Natalie Portman appunto, predestinata (anche per una incredibile somiglianza) nel dover interpretare Jacqueline Kennedy sul grande schermo. Ruolo non facile, all’interno di un film che si professa non-biopic ma che alla fine biopic è eccome. Difficoltà che si incontrano soprattutto nel dover lavorare su un personaggio che, malgrado l’indiscutibile importanza, non offre particolari spunti narrativi che possano prescindere in qualche modo dalle vicende del 22 novembre 1963. E’ proprio da questo evento che il film prende le mosse, oscillando tra post e pre mortem avendo come riferimento temporale un’intervista dell’ex first lady di qualche anno successiva ai fatti di Dallas, nella sua casa in Virginia. Il film segue una struttura leggermente confusionaria (sintomo di una sceneggiatura non proprio calzante) e volutamente poco lineare. Si cerca in questo modo di concentrarsi su varie situazioni, finendo forse per dare eccessivo spazio ai “preparativi” del funerale di JFK che molto fecero discutere ai tempi.
Protagonista unica e assoluta della pellicola non può che essere l’attrice di origini israeliane.
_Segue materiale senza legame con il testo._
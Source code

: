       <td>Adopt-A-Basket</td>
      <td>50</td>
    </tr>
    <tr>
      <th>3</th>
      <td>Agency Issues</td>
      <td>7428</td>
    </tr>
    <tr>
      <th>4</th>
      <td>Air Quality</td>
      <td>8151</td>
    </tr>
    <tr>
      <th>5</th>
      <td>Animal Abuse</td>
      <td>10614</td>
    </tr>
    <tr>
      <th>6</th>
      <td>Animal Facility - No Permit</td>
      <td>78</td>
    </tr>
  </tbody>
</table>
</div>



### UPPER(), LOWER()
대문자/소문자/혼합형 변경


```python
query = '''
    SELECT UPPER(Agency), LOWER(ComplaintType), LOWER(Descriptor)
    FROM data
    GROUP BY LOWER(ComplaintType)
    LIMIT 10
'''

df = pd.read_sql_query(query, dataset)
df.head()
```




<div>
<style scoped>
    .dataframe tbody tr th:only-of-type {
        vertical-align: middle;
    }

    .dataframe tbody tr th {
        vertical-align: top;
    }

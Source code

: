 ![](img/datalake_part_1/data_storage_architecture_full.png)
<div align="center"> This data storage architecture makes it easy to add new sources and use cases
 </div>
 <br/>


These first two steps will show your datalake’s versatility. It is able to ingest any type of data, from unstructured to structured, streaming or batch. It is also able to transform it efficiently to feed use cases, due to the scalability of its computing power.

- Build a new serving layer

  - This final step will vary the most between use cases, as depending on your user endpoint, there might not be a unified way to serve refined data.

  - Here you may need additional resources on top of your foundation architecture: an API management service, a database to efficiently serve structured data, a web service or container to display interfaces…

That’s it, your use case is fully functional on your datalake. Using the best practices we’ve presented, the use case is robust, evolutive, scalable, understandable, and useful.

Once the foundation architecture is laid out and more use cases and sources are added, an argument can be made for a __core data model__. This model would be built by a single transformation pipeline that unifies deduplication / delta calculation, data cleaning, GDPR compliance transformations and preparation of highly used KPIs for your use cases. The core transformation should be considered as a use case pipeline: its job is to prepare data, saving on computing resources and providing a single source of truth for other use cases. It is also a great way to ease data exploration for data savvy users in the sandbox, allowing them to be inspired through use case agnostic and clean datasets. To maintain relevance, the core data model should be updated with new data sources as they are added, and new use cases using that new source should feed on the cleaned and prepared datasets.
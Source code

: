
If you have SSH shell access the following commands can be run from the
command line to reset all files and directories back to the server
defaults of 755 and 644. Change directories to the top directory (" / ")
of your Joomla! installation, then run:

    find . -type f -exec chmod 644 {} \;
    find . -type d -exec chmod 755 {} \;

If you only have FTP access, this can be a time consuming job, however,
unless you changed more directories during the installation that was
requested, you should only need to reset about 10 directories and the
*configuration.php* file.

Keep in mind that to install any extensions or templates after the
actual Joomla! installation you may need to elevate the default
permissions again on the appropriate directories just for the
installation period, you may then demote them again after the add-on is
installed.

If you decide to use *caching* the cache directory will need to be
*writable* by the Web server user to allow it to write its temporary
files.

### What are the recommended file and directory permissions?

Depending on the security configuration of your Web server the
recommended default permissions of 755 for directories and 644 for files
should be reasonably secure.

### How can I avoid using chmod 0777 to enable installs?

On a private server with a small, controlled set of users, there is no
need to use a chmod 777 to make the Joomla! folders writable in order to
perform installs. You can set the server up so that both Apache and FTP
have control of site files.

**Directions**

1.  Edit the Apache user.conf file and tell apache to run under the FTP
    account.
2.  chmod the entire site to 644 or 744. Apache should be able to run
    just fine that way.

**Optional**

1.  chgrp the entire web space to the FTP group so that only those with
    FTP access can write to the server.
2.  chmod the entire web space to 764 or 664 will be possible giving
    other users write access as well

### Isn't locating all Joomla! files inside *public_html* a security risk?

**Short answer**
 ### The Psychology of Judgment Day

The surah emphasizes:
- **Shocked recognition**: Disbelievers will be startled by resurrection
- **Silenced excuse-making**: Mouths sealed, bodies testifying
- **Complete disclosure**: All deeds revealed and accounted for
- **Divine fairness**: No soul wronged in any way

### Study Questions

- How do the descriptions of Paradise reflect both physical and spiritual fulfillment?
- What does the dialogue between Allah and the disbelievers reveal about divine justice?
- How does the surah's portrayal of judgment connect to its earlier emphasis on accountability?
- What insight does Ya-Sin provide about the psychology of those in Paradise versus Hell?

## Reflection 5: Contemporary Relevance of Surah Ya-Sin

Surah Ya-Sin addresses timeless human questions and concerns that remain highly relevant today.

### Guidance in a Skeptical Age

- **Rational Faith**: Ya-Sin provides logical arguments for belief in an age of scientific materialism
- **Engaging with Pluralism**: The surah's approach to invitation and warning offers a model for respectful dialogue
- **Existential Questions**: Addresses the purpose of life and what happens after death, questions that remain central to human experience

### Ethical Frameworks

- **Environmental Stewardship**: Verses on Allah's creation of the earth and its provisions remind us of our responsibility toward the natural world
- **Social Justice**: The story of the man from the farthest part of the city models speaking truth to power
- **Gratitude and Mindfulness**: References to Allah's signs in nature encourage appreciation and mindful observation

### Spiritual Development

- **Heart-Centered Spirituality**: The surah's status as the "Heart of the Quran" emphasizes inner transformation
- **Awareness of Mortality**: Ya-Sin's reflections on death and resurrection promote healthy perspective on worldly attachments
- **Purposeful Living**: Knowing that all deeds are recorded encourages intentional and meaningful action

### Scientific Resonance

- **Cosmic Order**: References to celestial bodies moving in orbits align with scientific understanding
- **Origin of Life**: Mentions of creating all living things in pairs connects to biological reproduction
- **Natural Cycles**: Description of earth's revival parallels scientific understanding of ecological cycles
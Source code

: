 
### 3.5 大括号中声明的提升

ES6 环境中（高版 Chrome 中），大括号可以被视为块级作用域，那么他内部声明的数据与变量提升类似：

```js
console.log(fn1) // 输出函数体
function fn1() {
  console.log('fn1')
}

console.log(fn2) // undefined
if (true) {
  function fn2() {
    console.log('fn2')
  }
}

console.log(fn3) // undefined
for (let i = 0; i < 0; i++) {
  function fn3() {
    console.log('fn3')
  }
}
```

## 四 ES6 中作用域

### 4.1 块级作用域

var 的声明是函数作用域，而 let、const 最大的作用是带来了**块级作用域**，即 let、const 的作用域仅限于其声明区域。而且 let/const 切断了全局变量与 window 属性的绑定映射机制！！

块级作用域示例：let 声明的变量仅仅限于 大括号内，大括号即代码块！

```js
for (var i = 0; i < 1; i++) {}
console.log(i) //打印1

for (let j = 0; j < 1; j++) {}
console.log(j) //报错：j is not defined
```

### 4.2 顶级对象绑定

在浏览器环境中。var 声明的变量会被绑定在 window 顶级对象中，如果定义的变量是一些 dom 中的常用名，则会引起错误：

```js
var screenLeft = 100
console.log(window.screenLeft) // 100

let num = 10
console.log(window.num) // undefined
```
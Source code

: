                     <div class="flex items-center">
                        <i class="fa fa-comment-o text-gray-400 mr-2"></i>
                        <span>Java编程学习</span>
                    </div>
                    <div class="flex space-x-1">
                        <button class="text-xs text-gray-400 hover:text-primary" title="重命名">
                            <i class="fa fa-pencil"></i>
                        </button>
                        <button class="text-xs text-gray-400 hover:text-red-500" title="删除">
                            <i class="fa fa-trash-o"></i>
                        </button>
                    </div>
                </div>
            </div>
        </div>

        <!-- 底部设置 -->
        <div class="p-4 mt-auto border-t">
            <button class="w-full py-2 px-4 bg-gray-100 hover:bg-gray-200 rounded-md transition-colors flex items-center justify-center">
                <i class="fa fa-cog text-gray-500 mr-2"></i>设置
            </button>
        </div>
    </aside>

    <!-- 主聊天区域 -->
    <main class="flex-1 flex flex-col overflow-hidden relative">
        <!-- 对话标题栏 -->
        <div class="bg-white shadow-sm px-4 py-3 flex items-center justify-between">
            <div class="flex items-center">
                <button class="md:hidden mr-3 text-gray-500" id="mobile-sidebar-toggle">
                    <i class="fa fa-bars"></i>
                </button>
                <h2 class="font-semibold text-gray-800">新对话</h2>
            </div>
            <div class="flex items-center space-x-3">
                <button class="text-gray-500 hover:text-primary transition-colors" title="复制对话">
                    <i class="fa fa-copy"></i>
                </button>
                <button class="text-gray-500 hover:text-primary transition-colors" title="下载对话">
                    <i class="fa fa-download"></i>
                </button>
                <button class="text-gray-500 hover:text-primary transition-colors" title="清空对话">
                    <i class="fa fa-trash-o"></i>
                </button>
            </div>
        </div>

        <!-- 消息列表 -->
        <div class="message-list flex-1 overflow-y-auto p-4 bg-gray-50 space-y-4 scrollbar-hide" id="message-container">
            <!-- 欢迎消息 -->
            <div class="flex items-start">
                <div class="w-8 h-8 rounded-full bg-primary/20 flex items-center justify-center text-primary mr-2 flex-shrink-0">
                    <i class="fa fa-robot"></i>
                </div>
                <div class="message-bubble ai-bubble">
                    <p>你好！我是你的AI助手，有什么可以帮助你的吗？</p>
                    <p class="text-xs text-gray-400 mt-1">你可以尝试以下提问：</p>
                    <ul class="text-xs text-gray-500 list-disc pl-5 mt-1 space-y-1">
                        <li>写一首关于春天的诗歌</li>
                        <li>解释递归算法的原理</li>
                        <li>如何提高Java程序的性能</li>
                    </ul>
Natalie Portman si prende la scena dal primo all’ultimo minuto della pellicola offrendo un’interpretazione magistrale, curata nei minimi dettagli, dal tono della voce (la cui comparazione con l’originale è possibile sfruttando gli spezzoni di materiale originale utilizzati all’interno del film), fino alle movenze, agli atteggiamenti, alla personalità. Si osserva come il lavoro sul personaggio sia stato incredibilmente preciso, non lasciando nulla al caso ma dando vita ad una vera e propria rappresentazione fedele che ha il pregio di non offuscare il comunque straordinario talento della Portman, capace sempre, all’interno del ruolo, di dare la sua personalissima impronta stilistica senza mai debordare dagli inevitabili limiti imposti dal biopic stesso. Interpretazione e, in generale, presenza a schermo premiate poi da una meravigliosa fotografia, fatta di chiaroscuri e ombre sfuggenti, curata dal due volte Premio Cèsar Stephane Fontaine.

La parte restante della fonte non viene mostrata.